> [DIRECTIONS]
Reproduce all of the entries below exactly, without images.

(Collected data)
○ ○ ○

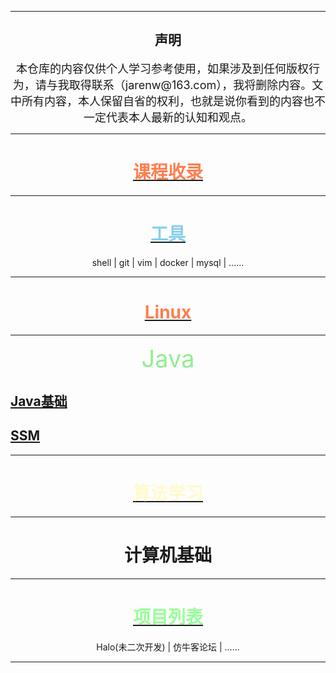 <!-- 不要与仓库jarenwa.github.io里的文件夹重名
链接格式
<a href="./aa.html">111</a> 

[查看项目文档](aa.md)

[查看项目文档](./aa.md)

[查看项目文档](./tets/aa.md)
 
浅粉色: #FFB6C1
天空蓝: #87CEEB
薄荷绿: #98FF98
柠檬奶油色: #FFFACD
淡紫色: #E6E6FA
珊瑚色: #FF7F50
天蓝色: #ADD8E6
淡绿色: #90EE90 

-->

---

<div align="center">
<h2>声明</h2>
<span style="font-size: 18px;">
本仓库的内容仅供个人学习参考使用，如果涉及到任何版权行为，请与我取得联系（jarenw@163.com），我将删除内容。文中所有内容，本人保留自省的权利，也就是说你看到的内容也不一定代表本人最新的认知和观点。
</span>
</div>

---

 <div align="center">
<h1><a href="./learnpages/courses.html"><span style="color: #FF7F50">课程收录</span></a></h1>
</div>

---

<div align="center">
<h1><a href="./tools/operate/operate.html"><span style="color: #87CEEB">工具</span></a></h1>
shell | git | vim | docker | mysql | ......
</div>

---

 <div align="center">
<h1><a href="./learnpages/linux.html"><span style="color: #FF7F50">Linux</span></a></h1>
</div>

---

 <div align="center">
  <span style="font-size: 38px; color: #90EE90 ">Java</span>
 </div>
 
## [Java基础](./learnpages/java.md)
## [SSM](./learnpages/SSM.md)

---

 <div align="center">
 <h1><a href="./algorithm/2023-11-07-exer-dmxsl.html"><span style="color: #FFFACD">算法学习</span></a></h1>
 </div>

---

 <div align="center">
 <h1>计算机基础</h1>
 </div>

---

 <div align="center">
  <h1><a href="./learnpages/projects.html"><span style="color: #98FF98">项目列表</span></a></h1>

  Halo(未二次开发) | 仿牛客论坛 | ......
 </div>



---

○ ○ ○

> [ANSWER AREA]
 <!-- 不要与仓库jarenwa.github.io里的文件夹重名
链接格式
<a href="./aa.html">111</a> 

[查看项目文档](aa.md)

[查看项目文档](./aa.md)

[查看项目文档](./tets/aa.md)
 
浅粉色: #FFB6C1
天空蓝: #87CEEB
薄荷绿: #98FF98
柠檬奶油色: #FFFACD
淡紫色: #E6E6FA
珊瑚色: #FF7F50
天蓝色: #ADD8E6
淡绿色: #90EE90 

-->

---

<div align="center">
<h2>声明</h2>
<span style="font-size: 18px;">
本仓库的内容仅供个人学习参考使用，如果涉及到任何版权行为，请与我取得联系（jarenw@163.com），我将删除内容。文中所有内容，本人保留自省的权利，也就是说你看到的内容也不一定代表本人最新的认知和观点。
</span>
</div>

---

 <div align="center">
<h1><a href="./learnpages/courses.html"><span style="color: #FF7F50">课程收录</span></a></h1>
</div>

---

<div align="center">
<h1><a href="./tools/operate/operate.html"><span style="color: #87CEEB">工具</span></a></h1>
shell | git | vim | docker | mysql | ......
</div>

---

 <div align="center">
<h1><a href="./learnpages/linux.html"><span style="color: #FF7F50">Linux</span></a></h1>
</div>

---

 <div align="center">
  <span style="font-size: 38px; color: #90EE90 ">Java</span>
 </div>
 
## [Java基础](./learnpages/java.md)
## [SSM](./learnpages/SSM.md)

---

 <div align="center">
 <h1><a href="./algorithm/2023-11-07-exer-dmxsl.html"><span style="color: #FFFACD">算法学习</span></a></h1>
 </div>

---

 <div align="center">
 <h1>计算机基础</h1>
 </div>

---

 <div align="center">
  <h1><a href="./learnpages/projects.html"><span style="color: #98FF98">项目列表</span></a></h1>

  Halo(未二次开发) | 仿牛客论坛 | ......
 </div>



---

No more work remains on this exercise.